- Stored records:
·····
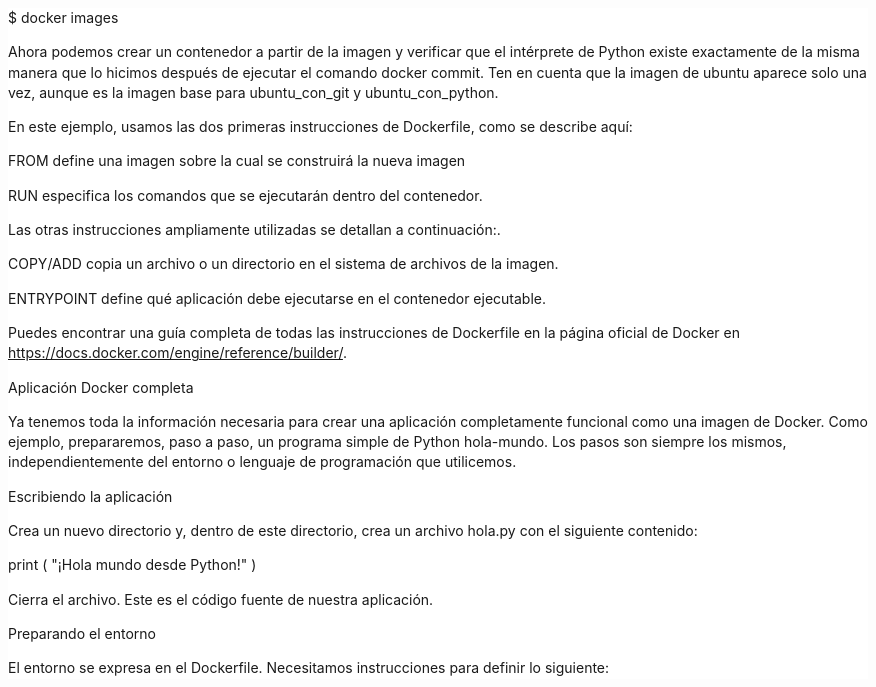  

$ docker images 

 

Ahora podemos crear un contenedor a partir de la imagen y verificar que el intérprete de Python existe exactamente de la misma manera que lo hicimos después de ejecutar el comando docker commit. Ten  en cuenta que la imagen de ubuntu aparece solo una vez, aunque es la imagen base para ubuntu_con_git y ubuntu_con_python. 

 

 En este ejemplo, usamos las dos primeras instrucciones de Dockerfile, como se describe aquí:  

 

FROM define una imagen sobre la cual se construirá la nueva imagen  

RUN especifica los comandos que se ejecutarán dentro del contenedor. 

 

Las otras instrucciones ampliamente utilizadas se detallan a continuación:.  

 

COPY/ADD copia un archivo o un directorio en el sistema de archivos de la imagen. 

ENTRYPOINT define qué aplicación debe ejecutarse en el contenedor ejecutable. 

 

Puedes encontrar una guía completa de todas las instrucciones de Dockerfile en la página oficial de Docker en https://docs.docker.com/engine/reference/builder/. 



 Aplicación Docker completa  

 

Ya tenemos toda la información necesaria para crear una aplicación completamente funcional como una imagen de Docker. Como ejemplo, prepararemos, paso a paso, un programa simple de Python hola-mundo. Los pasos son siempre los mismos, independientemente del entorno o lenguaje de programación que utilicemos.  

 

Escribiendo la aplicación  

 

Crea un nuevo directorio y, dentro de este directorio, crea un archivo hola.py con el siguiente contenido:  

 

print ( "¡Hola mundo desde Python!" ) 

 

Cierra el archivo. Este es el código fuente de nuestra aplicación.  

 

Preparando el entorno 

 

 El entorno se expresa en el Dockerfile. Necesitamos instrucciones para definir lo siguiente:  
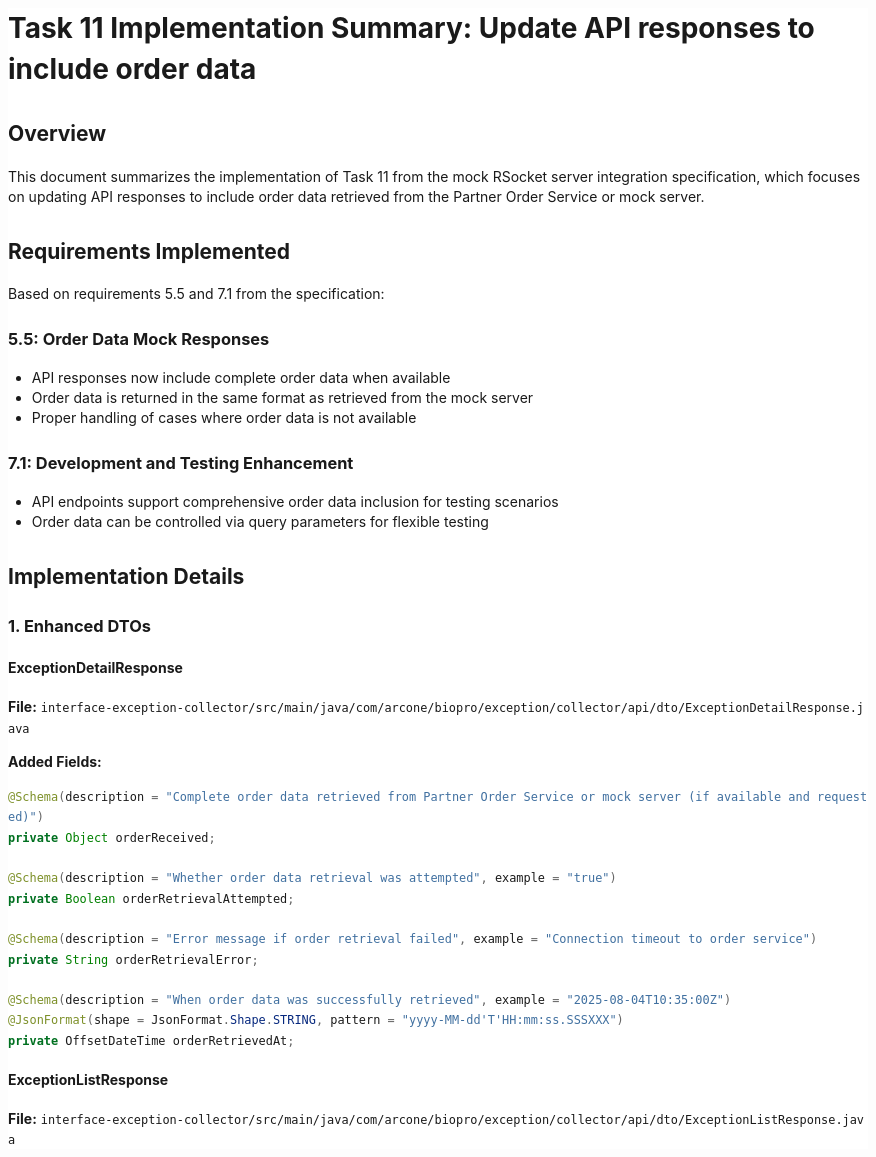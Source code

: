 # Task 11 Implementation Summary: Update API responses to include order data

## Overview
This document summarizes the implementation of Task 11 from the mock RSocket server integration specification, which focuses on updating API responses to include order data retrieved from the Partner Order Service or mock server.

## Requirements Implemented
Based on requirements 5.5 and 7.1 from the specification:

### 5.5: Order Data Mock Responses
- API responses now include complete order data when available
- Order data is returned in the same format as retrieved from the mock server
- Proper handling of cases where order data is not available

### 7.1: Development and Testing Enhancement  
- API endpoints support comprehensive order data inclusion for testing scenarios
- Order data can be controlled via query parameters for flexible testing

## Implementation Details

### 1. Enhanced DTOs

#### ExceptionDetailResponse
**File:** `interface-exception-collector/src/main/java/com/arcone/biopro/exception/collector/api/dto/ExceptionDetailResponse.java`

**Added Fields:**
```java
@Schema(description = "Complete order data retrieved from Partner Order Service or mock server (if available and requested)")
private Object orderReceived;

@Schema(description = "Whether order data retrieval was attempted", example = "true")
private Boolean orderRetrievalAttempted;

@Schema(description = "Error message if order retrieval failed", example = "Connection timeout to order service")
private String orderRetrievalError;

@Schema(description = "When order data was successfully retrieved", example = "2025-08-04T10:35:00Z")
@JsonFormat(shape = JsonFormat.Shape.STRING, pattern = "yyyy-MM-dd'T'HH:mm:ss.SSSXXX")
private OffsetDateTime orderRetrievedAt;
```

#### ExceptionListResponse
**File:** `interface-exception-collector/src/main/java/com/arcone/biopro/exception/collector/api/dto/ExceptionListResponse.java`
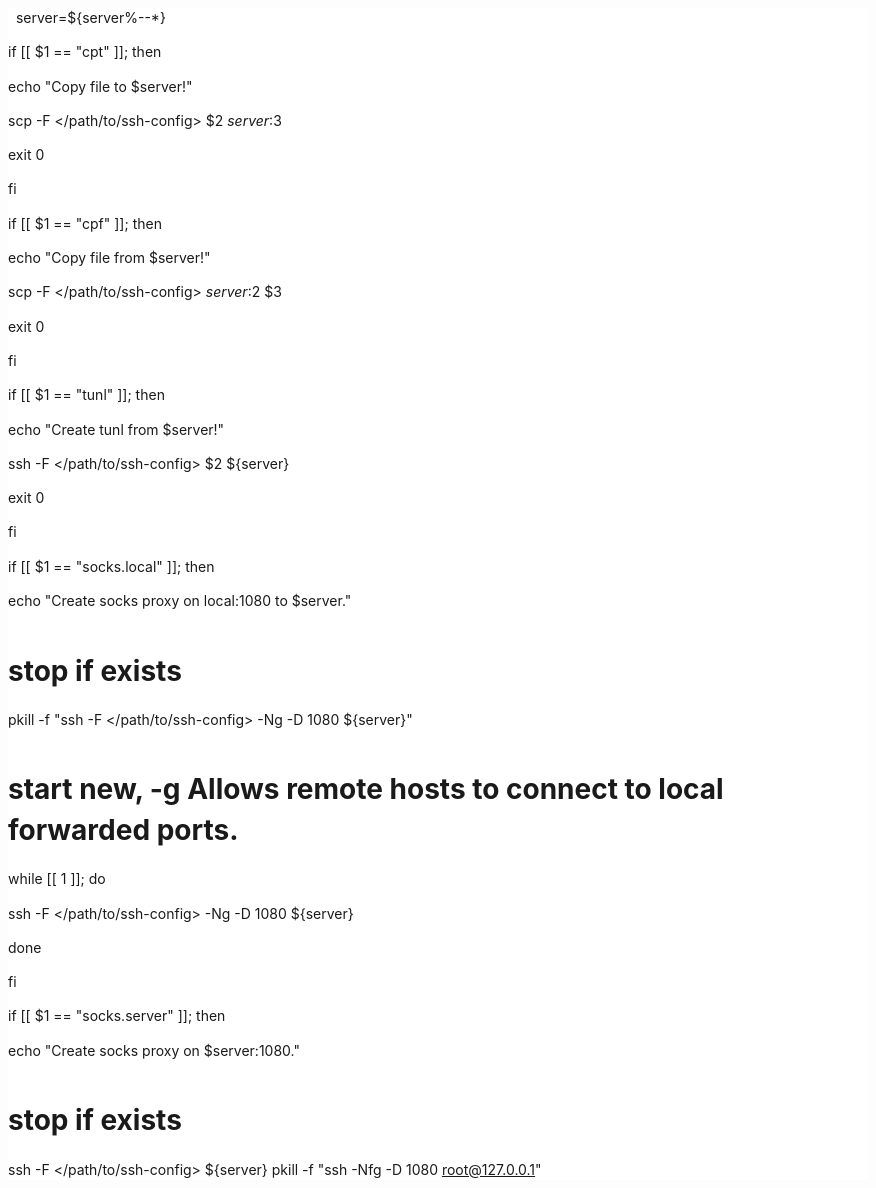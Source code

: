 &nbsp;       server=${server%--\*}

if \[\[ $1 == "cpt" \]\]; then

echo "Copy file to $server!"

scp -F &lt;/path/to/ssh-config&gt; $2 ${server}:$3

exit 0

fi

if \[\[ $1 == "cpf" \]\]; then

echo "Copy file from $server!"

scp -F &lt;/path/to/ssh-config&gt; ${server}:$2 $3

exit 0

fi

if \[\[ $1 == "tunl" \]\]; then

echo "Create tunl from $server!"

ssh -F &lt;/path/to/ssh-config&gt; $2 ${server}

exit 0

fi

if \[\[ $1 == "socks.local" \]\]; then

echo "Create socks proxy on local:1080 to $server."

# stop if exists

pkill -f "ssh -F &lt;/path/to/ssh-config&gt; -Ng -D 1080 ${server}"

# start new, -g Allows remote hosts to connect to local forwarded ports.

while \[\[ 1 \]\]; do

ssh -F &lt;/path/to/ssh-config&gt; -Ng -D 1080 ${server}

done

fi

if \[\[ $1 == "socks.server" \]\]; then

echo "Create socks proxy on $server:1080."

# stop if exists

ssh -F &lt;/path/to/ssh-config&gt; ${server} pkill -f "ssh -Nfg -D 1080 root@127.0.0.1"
·····
- TASK PROMPT:
Across the records above, show each line containing the word "define".

- REPLY:
FROM define una imagen sobre la cual se construirá la nueva imagen  
ENTRYPOINT define qué aplicación debe ejecutarse en el contenedor ejecutable. 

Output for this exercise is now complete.